> [Dataset entries]
-------------------------

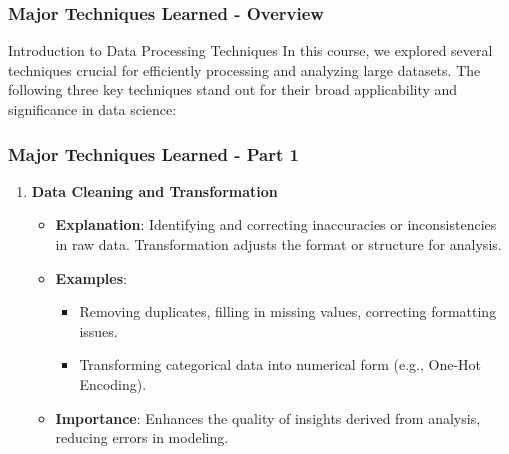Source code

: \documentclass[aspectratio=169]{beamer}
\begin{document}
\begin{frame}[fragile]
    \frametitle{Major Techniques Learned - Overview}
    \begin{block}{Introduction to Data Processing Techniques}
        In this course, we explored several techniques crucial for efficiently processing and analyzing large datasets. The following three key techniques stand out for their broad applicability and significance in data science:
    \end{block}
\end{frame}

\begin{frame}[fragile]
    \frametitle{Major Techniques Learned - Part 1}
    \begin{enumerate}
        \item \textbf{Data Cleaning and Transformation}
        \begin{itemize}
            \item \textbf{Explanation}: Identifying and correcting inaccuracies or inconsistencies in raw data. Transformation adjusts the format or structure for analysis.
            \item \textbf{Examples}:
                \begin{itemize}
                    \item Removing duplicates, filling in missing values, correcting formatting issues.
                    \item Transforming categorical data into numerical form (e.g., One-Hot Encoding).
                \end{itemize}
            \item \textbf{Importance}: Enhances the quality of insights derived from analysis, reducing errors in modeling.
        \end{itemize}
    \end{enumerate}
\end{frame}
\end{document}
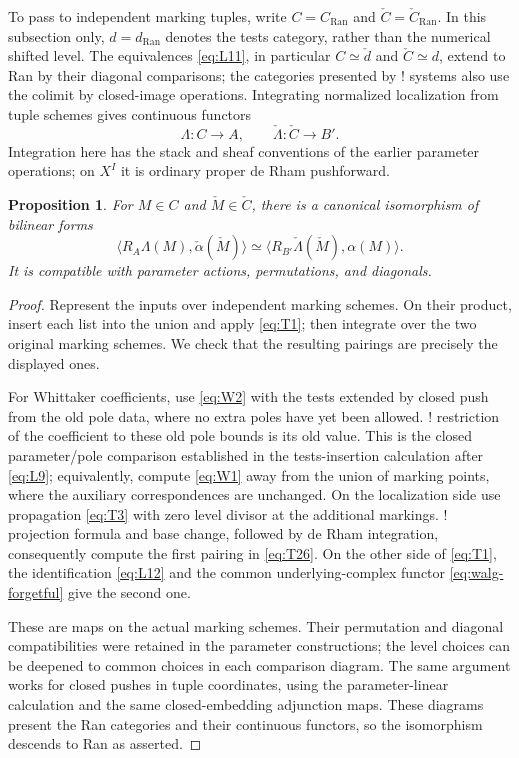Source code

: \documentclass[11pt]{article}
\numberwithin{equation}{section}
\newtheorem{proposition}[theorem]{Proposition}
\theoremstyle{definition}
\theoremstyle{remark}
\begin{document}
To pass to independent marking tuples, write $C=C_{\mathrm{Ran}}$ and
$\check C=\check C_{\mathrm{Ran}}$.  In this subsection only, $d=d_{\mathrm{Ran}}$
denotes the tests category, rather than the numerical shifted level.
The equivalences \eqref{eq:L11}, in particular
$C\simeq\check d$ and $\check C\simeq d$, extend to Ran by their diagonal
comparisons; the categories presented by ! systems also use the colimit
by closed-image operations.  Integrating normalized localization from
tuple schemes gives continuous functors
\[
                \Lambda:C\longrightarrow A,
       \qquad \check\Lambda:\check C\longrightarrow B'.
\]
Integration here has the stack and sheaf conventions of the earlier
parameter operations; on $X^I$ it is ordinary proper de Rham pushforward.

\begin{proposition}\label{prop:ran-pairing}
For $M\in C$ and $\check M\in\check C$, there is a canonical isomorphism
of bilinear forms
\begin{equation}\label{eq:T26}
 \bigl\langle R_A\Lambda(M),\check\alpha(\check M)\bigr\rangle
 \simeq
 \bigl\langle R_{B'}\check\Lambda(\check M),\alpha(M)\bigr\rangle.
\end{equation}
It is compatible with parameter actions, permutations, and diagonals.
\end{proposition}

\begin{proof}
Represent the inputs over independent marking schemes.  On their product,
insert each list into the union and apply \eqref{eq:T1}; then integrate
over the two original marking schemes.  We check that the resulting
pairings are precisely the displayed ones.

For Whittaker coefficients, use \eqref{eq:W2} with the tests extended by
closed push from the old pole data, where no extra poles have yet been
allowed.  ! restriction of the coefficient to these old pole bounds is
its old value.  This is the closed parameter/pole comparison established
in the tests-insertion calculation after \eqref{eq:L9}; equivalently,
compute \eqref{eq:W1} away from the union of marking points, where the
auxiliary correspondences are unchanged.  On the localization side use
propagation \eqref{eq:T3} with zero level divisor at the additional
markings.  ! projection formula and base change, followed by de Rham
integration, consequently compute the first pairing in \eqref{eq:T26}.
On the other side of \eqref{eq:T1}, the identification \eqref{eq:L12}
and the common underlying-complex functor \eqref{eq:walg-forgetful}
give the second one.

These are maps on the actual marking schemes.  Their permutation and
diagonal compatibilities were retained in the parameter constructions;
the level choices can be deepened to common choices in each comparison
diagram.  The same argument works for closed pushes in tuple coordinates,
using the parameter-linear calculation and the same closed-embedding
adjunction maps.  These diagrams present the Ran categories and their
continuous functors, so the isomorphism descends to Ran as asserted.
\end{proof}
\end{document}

-------------------------

Please repeat the records above word for word, and do not include the pictures.

Source code

: \documentclass[aspectratio=169]{beamer}
\begin{document}
\begin{frame}[fragile]
    \frametitle{Major Techniques Learned - Overview}
    \begin{block}{Introduction to Data Processing Techniques}
        In this course, we explored several techniques crucial for efficiently processing and analyzing large datasets. The following three key techniques stand out for their broad applicability and significance in data science:
    \end{block}
\end{frame}

\begin{frame}[fragile]
    \frametitle{Major Techniques Learned - Part 1}
    \begin{enumerate}
        \item \textbf{Data Cleaning and Transformation}
        \begin{itemize}
            \item \textbf{Explanation}: Identifying and correcting inaccuracies or inconsistencies in raw data. Transformation adjusts the format or structure for analysis.
            \item \textbf{Examples}:
                \begin{itemize}
                    \item Removing duplicates, filling in missing values, correcting formatting issues.
                    \item Transforming categorical data into numerical form (e.g., One-Hot Encoding).
                \end{itemize}
            \item \textbf{Importance}: Enhances the quality of insights derived from analysis, reducing errors in modeling.
        \end{itemize}
    \end{enumerate}
\end{frame}
\end{document}
Source code

: \documentclass[11pt]{article}
\numberwithin{equation}{section}
\newtheorem{proposition}[theorem]{Proposition}
\theoremstyle{definition}
\theoremstyle{remark}
\begin{document}
To pass to independent marking tuples, write $C=C_{\mathrm{Ran}}$ and
$\check C=\check C_{\mathrm{Ran}}$.  In this subsection only, $d=d_{\mathrm{Ran}}$
denotes the tests category, rather than the numerical shifted level.
The equivalences \eqref{eq:L11}, in particular
$C\simeq\check d$ and $\check C\simeq d$, extend to Ran by their diagonal
comparisons; the categories presented by ! systems also use the colimit
by closed-image operations.  Integrating normalized localization from
tuple schemes gives continuous functors
\[
                \Lambda:C\longrightarrow A,
       \qquad \check\Lambda:\check C\longrightarrow B'.
\]
Integration here has the stack and sheaf conventions of the earlier
parameter operations; on $X^I$ it is ordinary proper de Rham pushforward.

\begin{proposition}\label{prop:ran-pairing}
For $M\in C$ and $\check M\in\check C$, there is a canonical isomorphism
of bilinear forms
\begin{equation}\label{eq:T26}
 \bigl\langle R_A\Lambda(M),\check\alpha(\check M)\bigr\rangle
 \simeq
 \bigl\langle R_{B'}\check\Lambda(\check M),\alpha(M)\bigr\rangle.
\end{equation}
It is compatible with parameter actions, permutations, and diagonals.
\end{proposition}

\begin{proof}
Represent the inputs over independent marking schemes.  On their product,
insert each list into the union and apply \eqref{eq:T1}; then integrate
over the two original marking schemes.  We check that the resulting
pairings are precisely the displayed ones.

For Whittaker coefficients, use \eqref{eq:W2} with the tests extended by
closed push from the old pole data, where no extra poles have yet been
allowed.  ! restriction of the coefficient to these old pole bounds is
its old value.  This is the closed parameter/pole comparison established
in the tests-insertion calculation after \eqref{eq:L9}; equivalently,
compute \eqref{eq:W1} away from the union of marking points, where the
auxiliary correspondences are unchanged.  On the localization side use
propagation \eqref{eq:T3} with zero level divisor at the additional
markings.  ! projection formula and base change, followed by de Rham
integration, consequently compute the first pairing in \eqref{eq:T26}.
On the other side of \eqref{eq:T1}, the identification \eqref{eq:L12}
and the common underlying-complex functor \eqref{eq:walg-forgetful}
give the second one.

These are maps on the actual marking schemes.  Their permutation and
diagonal compatibilities were retained in the parameter constructions;
the level choices can be deepened to common choices in each comparison
diagram.  The same argument works for closed pushes in tuple coordinates,
using the parameter-linear calculation and the same closed-embedding
adjunction maps.  These diagrams present the Ran categories and their
continuous functors, so the isomorphism descends to Ran as asserted.
\end{proof}
\end{document}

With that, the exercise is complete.